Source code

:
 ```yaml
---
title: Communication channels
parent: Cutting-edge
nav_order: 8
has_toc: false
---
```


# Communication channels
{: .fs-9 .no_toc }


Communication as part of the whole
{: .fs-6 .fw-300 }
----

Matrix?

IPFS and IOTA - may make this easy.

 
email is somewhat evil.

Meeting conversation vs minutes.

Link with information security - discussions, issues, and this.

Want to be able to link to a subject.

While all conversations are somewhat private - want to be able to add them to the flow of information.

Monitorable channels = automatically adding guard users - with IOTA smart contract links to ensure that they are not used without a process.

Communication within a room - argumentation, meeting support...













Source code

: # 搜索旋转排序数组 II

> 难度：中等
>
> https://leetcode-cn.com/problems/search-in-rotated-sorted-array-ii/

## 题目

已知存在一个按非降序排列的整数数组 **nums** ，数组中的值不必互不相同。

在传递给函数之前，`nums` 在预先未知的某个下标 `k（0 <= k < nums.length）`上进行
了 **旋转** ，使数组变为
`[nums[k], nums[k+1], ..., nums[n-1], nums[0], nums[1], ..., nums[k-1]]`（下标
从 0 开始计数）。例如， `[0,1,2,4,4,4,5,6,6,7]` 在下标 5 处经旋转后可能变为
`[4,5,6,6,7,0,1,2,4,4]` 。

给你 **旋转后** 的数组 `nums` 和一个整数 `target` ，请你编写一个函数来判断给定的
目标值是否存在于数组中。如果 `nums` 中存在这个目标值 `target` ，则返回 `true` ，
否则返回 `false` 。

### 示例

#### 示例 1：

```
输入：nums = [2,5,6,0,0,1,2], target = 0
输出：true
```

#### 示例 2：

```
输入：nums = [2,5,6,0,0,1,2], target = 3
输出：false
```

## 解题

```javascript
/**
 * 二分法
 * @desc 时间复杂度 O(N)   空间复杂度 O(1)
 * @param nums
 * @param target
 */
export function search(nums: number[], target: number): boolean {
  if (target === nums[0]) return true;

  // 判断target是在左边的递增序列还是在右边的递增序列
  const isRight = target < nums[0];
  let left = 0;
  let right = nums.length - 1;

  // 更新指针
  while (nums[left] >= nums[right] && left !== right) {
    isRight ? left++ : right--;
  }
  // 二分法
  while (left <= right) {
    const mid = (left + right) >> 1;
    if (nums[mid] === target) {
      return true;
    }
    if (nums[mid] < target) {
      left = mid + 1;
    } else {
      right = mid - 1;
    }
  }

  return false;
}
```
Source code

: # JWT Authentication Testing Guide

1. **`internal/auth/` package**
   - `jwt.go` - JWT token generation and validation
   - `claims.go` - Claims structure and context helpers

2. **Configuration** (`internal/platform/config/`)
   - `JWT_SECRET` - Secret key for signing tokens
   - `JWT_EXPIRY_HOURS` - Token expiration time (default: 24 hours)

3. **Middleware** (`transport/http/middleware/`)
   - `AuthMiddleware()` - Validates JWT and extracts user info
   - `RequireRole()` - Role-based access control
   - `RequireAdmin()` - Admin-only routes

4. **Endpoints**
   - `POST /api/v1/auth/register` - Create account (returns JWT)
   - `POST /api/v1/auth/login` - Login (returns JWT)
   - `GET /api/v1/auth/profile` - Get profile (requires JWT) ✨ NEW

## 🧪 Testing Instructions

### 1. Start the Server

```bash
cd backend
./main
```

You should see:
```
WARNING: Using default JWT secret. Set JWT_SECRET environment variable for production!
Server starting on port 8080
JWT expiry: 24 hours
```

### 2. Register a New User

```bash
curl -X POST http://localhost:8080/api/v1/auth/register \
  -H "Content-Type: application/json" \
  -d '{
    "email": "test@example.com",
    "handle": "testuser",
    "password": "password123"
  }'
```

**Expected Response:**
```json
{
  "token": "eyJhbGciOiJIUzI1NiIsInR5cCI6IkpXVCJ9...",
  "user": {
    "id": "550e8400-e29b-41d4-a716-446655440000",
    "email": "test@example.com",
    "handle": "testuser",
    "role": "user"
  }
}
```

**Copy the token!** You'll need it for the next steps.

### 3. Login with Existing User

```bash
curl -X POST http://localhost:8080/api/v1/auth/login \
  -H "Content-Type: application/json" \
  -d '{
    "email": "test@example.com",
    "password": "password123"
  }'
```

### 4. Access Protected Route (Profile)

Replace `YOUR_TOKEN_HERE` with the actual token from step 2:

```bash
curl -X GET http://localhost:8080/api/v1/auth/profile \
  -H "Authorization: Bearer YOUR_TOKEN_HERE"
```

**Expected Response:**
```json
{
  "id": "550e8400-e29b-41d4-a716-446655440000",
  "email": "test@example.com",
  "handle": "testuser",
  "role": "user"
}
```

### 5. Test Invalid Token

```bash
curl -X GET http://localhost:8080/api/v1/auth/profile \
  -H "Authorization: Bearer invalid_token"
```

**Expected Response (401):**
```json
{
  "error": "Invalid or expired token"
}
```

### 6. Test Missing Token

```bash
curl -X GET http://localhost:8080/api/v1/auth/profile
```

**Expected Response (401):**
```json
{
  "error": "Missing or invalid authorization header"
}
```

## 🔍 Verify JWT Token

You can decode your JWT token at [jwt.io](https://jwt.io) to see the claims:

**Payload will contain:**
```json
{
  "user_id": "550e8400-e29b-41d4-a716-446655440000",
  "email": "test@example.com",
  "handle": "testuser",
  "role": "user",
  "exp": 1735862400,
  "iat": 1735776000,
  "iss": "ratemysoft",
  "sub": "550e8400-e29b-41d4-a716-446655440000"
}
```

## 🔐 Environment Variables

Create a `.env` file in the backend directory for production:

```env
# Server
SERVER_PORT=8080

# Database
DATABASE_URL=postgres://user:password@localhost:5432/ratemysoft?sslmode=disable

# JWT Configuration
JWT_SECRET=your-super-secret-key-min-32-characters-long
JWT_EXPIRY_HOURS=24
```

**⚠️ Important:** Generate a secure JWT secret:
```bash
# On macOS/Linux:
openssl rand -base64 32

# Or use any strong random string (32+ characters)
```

────────────────

Each line above that contains the string "Missing" should be identified and copied.

# SOLUTION BELOW
### 6. Test Missing Token
  "error": "Missing or invalid authorization header"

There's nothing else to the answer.